First, the most basic form o Proportional Logic is when you break up a proposition in variables that are given the symbols of p, q, r, etc. and execute a logic operation (that is, the connection between variables/propositions).
There are 6 basic logic operations:
- Negation, symbolized by ~ (e.g Naruto is not a Senju)
- Conjunction, symbolized by ^ (e.g Naruto knows Rasengan and Kage Bunshin no Jutsu)
- Inclusive disjunction, symbolized by V (e.g Some nins are male and/or black)
- Exclusive disjunction, symbolized by W (e.g Or a nin is from Kumo or is from Konoha)
- Conditional, symbolized by => (e.g If one knows Sage Mode, then he can learn Frog Katas)
- Biconditional, symbolized by <=> (e.g One can be a Chuunin if and only if s/he passes the Chuunin exams)
Now there are some rules concerning the veracity of the proposition considering the logic operations:
- If p is true, than ~p is false and vice-versa
- A proposition that comes from a conjunction is only true if its variables (p^q or p^~q) are both true. It is false in any other way.
- A proposition that comes from an inclusive disjunction is only false if its variables (pVq or pV~q) are both false. It is true in any other way.
- A proposition that comes from an exclusive disjunction is false if its variables (pWq or pW~q) are both true or both false. It is true in any other way.
- A proposition that comes from a conditional is only false if antecedent (p) is true and the consequence (q or ~q) is false. It is true in any other way.
- Finally, a proposition that comes from a biconditional is true if its variables (p<=>q or p<=>~q) are both true or both false. It is false in any other way.
What’s a tautology? It’s a composed proposition that, no matter how many variables are false, is always true.
For example, the tautology [(p=>q)^~q]=>~p (e.g, If Tobi is Obito, then he survived the falling rocks and if he didn’t survive the rocks, then Tobi can’t be Obito) is always true. Why? We know that for a conditional to be false, the consequence (q in the first conditional, ~p in the second) must be false but the antecedent must be true (p in the first, (p=>q)^~q in the second). We also know that a conjunction is only true if both variables are true and that if p and/or q are true, then ~p and/or ~q are false.

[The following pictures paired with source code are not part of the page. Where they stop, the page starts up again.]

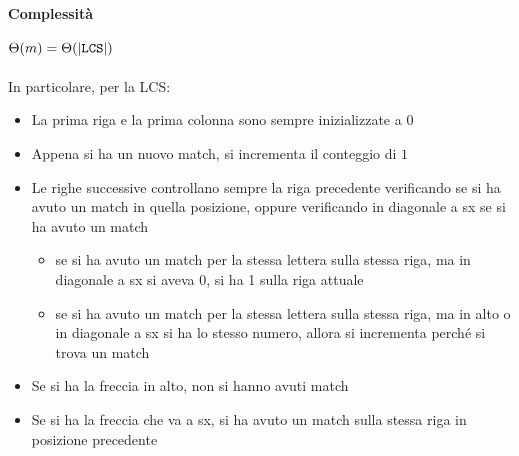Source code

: \paragraph{Complessità} $\Theta(m) = \Theta(|\verb|LCS||)$ \\~\\
In particolare, per la LCS:
\begin{itemize}
    \item La prima riga e la prima colonna sono sempre inizializzate a $0$
    \item Appena si ha un nuovo match, si incrementa il conteggio di $1$
    \item Le righe successive controllano sempre la riga precedente verificando se si ha avuto un match in quella posizione, oppure verificando in diagonale a sx se si ha avuto un match
    \begin{itemize}
        \item se si ha avuto un match per la stessa lettera sulla stessa riga, ma in diagonale a sx si aveva 0, si ha 1 sulla riga attuale
        \item se si ha avuto un match per la stessa lettera sulla stessa riga, ma in alto o in diagonale a sx si ha lo stesso numero, allora si incrementa perché si trova un match
    \end{itemize}
    \item Se si ha la freccia in alto, non si hanno avuti match
    \item Se si ha la freccia che va a sx, si ha avuto un match sulla stessa riga in posizione precedente
\end{itemize}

Let’s solve this damn equation:
- If p and q are both true, ~p and ~q are false and p=>q is true. If that’s so, the conjunction (p=>q)^~q is false because ~q is false. But since both variables of the second conditional are false, than the conditional must be true, therefore the proposition is true.

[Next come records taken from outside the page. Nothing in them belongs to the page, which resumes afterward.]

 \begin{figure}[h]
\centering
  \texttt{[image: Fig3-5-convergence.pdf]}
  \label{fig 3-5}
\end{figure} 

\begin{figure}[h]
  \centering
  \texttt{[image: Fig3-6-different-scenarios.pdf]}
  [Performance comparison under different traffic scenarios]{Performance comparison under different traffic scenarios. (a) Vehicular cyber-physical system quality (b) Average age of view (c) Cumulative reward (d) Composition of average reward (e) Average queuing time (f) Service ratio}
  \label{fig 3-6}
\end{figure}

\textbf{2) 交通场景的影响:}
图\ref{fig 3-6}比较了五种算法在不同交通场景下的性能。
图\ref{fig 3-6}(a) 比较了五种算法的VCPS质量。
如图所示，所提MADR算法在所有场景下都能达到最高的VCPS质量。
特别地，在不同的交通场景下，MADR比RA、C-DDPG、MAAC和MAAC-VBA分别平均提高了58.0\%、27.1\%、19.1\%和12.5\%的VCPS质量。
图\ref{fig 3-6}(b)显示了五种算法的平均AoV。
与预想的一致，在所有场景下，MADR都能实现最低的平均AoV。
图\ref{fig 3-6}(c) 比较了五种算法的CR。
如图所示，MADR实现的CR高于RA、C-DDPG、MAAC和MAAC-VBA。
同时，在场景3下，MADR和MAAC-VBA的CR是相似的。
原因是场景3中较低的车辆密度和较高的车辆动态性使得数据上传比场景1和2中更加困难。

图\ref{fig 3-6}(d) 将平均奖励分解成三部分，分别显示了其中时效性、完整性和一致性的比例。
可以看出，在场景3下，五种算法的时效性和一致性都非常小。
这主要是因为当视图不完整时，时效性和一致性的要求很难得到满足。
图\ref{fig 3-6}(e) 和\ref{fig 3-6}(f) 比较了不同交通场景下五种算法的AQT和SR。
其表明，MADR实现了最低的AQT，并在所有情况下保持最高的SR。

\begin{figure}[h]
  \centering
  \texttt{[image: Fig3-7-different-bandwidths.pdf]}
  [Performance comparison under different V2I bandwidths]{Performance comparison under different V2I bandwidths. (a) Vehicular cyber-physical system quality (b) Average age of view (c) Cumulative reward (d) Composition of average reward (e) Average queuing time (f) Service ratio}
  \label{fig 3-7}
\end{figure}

- If p is true and q is false, ~p is false and ~q is true and p=>q is false. If that’s so, the the conjunction (p=>q)^~q is false because the conditional is false. But since both variables of the second conditional are false, than the conditional must be true, therefore the proposition is true.
- If p is false and q is true, ~p is true and ~q is false and p=>q is true. If that’s so, the conjunction (p=>q)^~q is false because ~q is false. But since the consequence of the second conditional is true, than the conditional must be true, therefore the proposition is true.

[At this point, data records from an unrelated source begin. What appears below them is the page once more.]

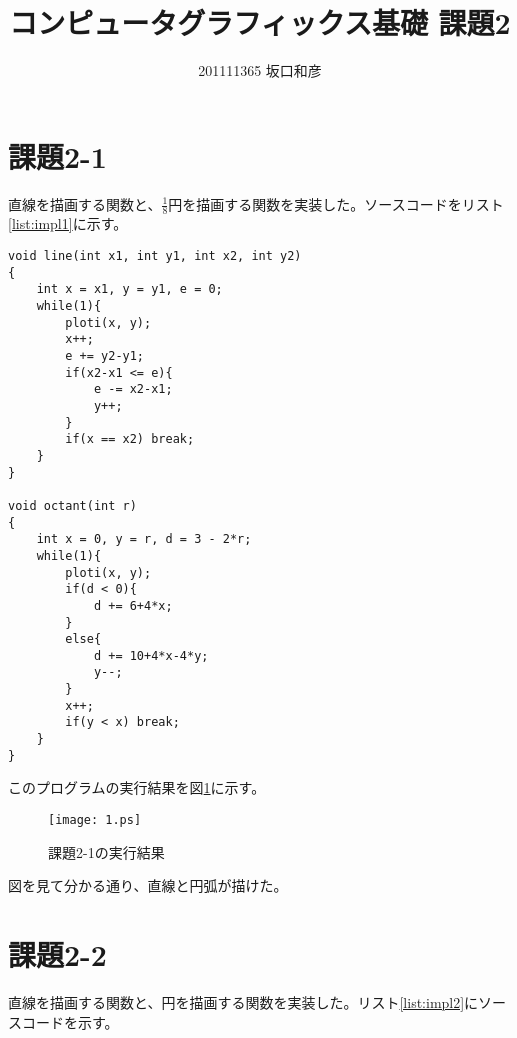\documentclass[titlepage]{jsarticle}
\title{コンピュータグラフィックス基礎 課題2}
\author{201111365 坂口和彦}
\begin{document}
\maketitle

\section{課題2-1}

直線を描画する関数と、$\frac{1}{8}$円を描画する関数を実装した。ソースコードをリスト\ref{list:impl1}に示す。

\begin{lstlisting}[style=program, label=list:impl1, caption=課題2-1のソースコード]
void line(int x1, int y1, int x2, int y2)
{
    int x = x1, y = y1, e = 0;
    while(1){
        ploti(x, y);
        x++;
        e += y2-y1;
        if(x2-x1 <= e){
            e -= x2-x1;
            y++;
        }
        if(x == x2) break;
    }
}

void octant(int r)
{
    int x = 0, y = r, d = 3 - 2*r;
    while(1){
        ploti(x, y);
        if(d < 0){
            d += 6+4*x;
        }
        else{
            d += 10+4*x-4*y;
            y--;
        }
        x++;
        if(y < x) break;
    }
}
\end{lstlisting}

このプログラムの実行結果を図\ref{fig:output1}に示す。

\begin{figure}[htbp]
\begin{center}
\texttt{[image: 1.ps]}
\end{center}
\caption{課題2-1の実行結果}
\label{fig:output1}
\end{figure}

図を見て分かる通り、直線と円弧が描けた。

\section{課題2-2}

直線を描画する関数と、円を描画する関数を実装した。リスト\ref{list:impl2}にソースコードを示す。
\end{document}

- If p and q are both false, ~p and ~q are true and p=>q is true. If that’s so, the conjunction (p=>q)^~q is true because both variables are true. But since both variables of the second conditional are true, than the conditional must be true, therefore the proposition is true.
See? Needs a little bit of work to understand, but it pays off.
Contradictions are simply the opposite of tautologies, so their false no matter how many true variables it has. The simplest form of contradiction is the negation of a tautology.
d. Formal fallacies of the Proportional Logic
There are two forms of fallacies in Proportional Logic: affirming the consequence and denying the antecedent.
i. Affirming the consequence
Here’s an example of this.
“If Tobi=Obito, then Tobi can’t be Madara and if Tobi isn’t Madara, then Tobi=Obito”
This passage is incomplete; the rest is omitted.